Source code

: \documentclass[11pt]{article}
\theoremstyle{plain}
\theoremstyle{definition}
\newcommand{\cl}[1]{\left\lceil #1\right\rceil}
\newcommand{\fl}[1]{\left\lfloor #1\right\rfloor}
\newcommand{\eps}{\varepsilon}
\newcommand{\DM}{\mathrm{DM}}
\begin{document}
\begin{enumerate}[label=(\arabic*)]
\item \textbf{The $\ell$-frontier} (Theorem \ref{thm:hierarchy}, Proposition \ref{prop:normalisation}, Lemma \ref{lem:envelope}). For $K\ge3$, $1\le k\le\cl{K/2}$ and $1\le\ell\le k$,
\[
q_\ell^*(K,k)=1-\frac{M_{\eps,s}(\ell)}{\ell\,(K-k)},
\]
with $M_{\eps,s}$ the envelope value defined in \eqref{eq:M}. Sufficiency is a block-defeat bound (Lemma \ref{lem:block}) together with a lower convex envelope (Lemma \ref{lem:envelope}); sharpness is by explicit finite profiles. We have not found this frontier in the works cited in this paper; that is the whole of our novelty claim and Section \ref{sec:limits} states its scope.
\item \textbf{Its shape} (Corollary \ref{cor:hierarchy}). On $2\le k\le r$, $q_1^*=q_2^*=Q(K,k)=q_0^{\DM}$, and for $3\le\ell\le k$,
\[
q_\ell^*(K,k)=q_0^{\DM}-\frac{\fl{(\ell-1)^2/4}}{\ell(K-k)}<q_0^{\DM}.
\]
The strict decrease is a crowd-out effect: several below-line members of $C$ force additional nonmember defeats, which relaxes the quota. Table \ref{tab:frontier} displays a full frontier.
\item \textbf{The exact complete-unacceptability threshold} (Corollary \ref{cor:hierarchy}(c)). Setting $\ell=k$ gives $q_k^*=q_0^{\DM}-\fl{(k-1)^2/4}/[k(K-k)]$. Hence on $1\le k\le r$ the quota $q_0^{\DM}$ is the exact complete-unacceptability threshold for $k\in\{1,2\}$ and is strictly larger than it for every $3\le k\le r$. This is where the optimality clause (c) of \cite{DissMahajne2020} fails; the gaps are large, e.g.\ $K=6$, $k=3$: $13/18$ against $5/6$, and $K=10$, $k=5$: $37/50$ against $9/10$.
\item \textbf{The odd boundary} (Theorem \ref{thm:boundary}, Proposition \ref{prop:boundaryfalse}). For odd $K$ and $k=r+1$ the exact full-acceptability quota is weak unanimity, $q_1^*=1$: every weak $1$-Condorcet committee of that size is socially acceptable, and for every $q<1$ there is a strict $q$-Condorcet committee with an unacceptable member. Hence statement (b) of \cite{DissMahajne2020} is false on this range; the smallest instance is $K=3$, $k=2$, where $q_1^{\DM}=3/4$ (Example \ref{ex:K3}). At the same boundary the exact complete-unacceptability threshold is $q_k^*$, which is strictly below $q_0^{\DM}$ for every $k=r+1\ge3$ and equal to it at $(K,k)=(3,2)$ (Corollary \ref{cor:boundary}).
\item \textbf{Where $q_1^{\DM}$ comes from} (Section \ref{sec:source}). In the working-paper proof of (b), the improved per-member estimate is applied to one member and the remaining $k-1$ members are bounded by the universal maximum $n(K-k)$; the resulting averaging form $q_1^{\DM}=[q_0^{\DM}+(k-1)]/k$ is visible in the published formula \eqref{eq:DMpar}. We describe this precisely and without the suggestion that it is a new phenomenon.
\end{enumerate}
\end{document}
########################################
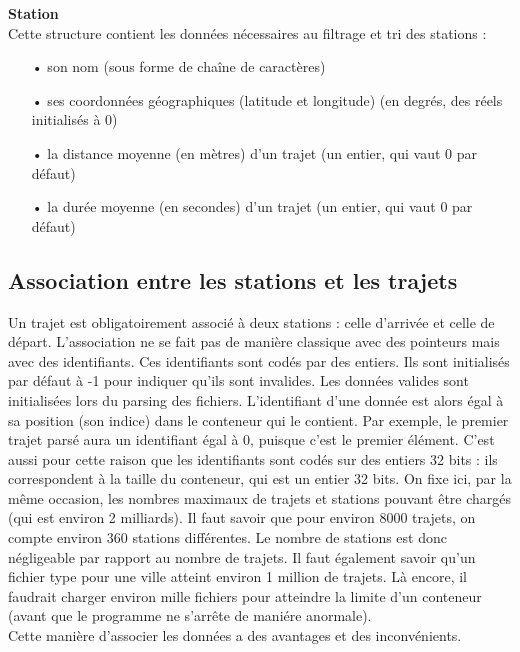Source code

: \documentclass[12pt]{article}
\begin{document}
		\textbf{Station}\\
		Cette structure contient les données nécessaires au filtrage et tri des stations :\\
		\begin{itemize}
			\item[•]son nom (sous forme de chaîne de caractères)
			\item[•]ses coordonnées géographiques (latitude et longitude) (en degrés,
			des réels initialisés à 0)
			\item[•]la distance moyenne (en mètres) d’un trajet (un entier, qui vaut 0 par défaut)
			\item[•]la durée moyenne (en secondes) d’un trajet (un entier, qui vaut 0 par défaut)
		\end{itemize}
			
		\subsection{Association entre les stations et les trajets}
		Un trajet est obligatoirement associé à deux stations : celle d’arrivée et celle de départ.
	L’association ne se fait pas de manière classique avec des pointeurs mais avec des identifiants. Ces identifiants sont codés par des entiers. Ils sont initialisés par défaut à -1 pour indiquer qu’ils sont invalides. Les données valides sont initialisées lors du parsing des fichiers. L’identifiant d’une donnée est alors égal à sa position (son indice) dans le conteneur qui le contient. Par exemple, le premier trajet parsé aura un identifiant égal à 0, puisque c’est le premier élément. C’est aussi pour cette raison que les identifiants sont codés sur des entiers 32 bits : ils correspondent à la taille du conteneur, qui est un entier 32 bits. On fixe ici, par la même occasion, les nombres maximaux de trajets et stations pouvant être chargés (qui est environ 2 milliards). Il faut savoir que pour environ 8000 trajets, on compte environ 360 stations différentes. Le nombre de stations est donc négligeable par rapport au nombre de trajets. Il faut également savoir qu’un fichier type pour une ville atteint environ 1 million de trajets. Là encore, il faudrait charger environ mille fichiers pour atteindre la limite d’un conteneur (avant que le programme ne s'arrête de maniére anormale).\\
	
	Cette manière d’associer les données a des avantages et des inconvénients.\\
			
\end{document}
########################################
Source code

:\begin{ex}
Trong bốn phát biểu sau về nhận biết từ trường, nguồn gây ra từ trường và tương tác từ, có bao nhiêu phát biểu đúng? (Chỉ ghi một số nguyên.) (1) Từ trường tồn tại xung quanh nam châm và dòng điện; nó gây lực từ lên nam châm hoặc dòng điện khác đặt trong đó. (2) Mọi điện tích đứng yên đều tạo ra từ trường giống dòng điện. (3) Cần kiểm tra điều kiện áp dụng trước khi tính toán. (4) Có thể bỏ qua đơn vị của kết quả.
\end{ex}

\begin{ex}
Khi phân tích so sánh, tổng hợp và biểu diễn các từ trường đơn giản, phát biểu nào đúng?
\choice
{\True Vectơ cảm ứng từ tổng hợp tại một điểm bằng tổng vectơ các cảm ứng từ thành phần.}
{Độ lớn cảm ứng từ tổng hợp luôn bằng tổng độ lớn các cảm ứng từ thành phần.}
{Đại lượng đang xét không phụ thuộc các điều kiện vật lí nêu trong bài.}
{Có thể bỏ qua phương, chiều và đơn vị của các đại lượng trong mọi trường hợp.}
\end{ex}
########################################
**What the task asks**
Look through the entries above and quote exactly the lines from the line with "Cette structure contient" to the line with "Un trajet est", counting both of those lines.

**Exercise response**
		Cette structure contient les données nécessaires au filtrage et tri des stations :\\
		\begin{itemize}
			\item[•]son nom (sous forme de chaîne de caractères)
			\item[•]ses coordonnées géographiques (latitude et longitude) (en degrés,
			des réels initialisés à 0)
			\item[•]la distance moyenne (en mètres) d’un trajet (un entier, qui vaut 0 par défaut)
			\item[•]la durée moyenne (en secondes) d’un trajet (un entier, qui vaut 0 par défaut)
		\end{itemize}
			
		\subsection{Association entre les stations et les trajets}
		Un trajet est obligatoirement associé à deux stations : celle d’arrivée et celle de départ.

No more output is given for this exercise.